- Active: 27 February 2025 - present
- Country: France
- Branch: French Army
- Role: Cyberwarfare
- Size: 400 troops ca. (Full Operational Capability)
- Part of: Digital and Cyber Support Brigade
- Garrison/HQ: Saint-Jacques-de-la-Lande

Commanders
- Current commander: Lieutenant colonel Jean-François Caverne

= Cyber Defence Regiment (France) =

The Cyber Defence Regiment (Régiment de cyberdéfense) is a cyberwarfare Regiment of the French Army. Headquartered in Saint-Jacques-de-la-Lande, it was created on 1 January 2025.

== History ==
The Cyber Defence Regiment was established on 1 January 2025. The Regiment derives from the merger of 807th Signals Company and of the Cyber Office of the Digital and Cyber Support Brigade (BANC). Its first commanding officer was Lieutenant Colonel Jean-François Caverne.

The regiment's creation ceremony took place on 27 February 2025. The Cyber Defence Regiment is scheduled to reach full operating capability by 2030. By the end of its ramp-up in 2030, the Cyber Defence Regiment will consist of 400 personnel from the three armed forces.

== Mission ==
The rationale behind the establishment of the Cyber Defence Regiment is to equip the French Armed Forces with a digital armed wing, in a rapidly changing military landscape, marked by an intensification of cyberwarfare.

The establishment of the Cyber Defence Regiment also concurs to improve the digital defence and security capabilities related to ground warfare. The Cyber Defence Regiment also contributes to the strategic autonomy of France.

== Organisation ==
The Cyber Defence Regiment is part of the Digital and Cyber Support Brigade (BANC) within the Digital and Cyber Land Support Command (CATNC).

The Regiment consists of a regimental command, an operations centre, and four basic units coordinated by the operations centre:
- 1st Company;
- 2nd Company;
- Reserve Company;
- Cyber Technical Centre.
Lieutenant colonel Jean-François is the first commander of the Cyber Defence Regiment.

=== 1st Company ===
The 1st Company is responsible for defensive cyber warfare of conventional digital systems. It deploys tactical SOCs as well as preventive or reactive cyber intervention groups and digital combat groups.

The 1st Company is heir to the missions and traditions of the 807th Signal Company.

=== 2nd Company ===
The 2nd company specialises in surveillance of friendly digital space (audit, intrusion test, etc.) and enemy (exploitation of intelligence of cyber interest, spectrum control) as well as in computer warfare adapted to weapon systems (LID SCORPION). It arms GCN and ensures the audit function of the Army.

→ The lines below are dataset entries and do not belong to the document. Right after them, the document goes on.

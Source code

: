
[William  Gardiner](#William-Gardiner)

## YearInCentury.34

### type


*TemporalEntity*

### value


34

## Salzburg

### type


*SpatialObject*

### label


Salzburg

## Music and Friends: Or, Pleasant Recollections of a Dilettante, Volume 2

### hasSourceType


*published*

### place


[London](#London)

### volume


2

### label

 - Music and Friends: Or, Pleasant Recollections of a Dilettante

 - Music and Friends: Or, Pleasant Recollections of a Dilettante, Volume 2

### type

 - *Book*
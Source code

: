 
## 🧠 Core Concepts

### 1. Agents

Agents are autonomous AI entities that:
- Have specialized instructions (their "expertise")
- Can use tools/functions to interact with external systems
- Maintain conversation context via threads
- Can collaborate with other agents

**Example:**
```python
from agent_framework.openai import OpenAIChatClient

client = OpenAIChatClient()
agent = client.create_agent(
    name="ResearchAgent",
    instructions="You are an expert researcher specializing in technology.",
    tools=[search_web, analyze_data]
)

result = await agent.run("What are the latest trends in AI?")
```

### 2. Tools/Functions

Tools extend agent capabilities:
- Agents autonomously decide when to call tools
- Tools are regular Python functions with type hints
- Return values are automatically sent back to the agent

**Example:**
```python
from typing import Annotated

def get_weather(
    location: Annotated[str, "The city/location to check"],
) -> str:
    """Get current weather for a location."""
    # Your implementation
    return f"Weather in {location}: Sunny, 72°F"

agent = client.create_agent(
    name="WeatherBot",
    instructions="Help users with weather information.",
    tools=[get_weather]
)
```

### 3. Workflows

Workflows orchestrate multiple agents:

The 2nd company is heir to the missions and traditions of the 808th signals company.

=== Reserve Company ===
The Reserve Company is responsible for supporting the regiment's entities and arming its operational units.

=== Cyber Technical Centre ===
The Cyber Technical Centre includes the Army's cybersecurity operations centre, an engineering cell, a cyber protection section, and an information and communications systems support group.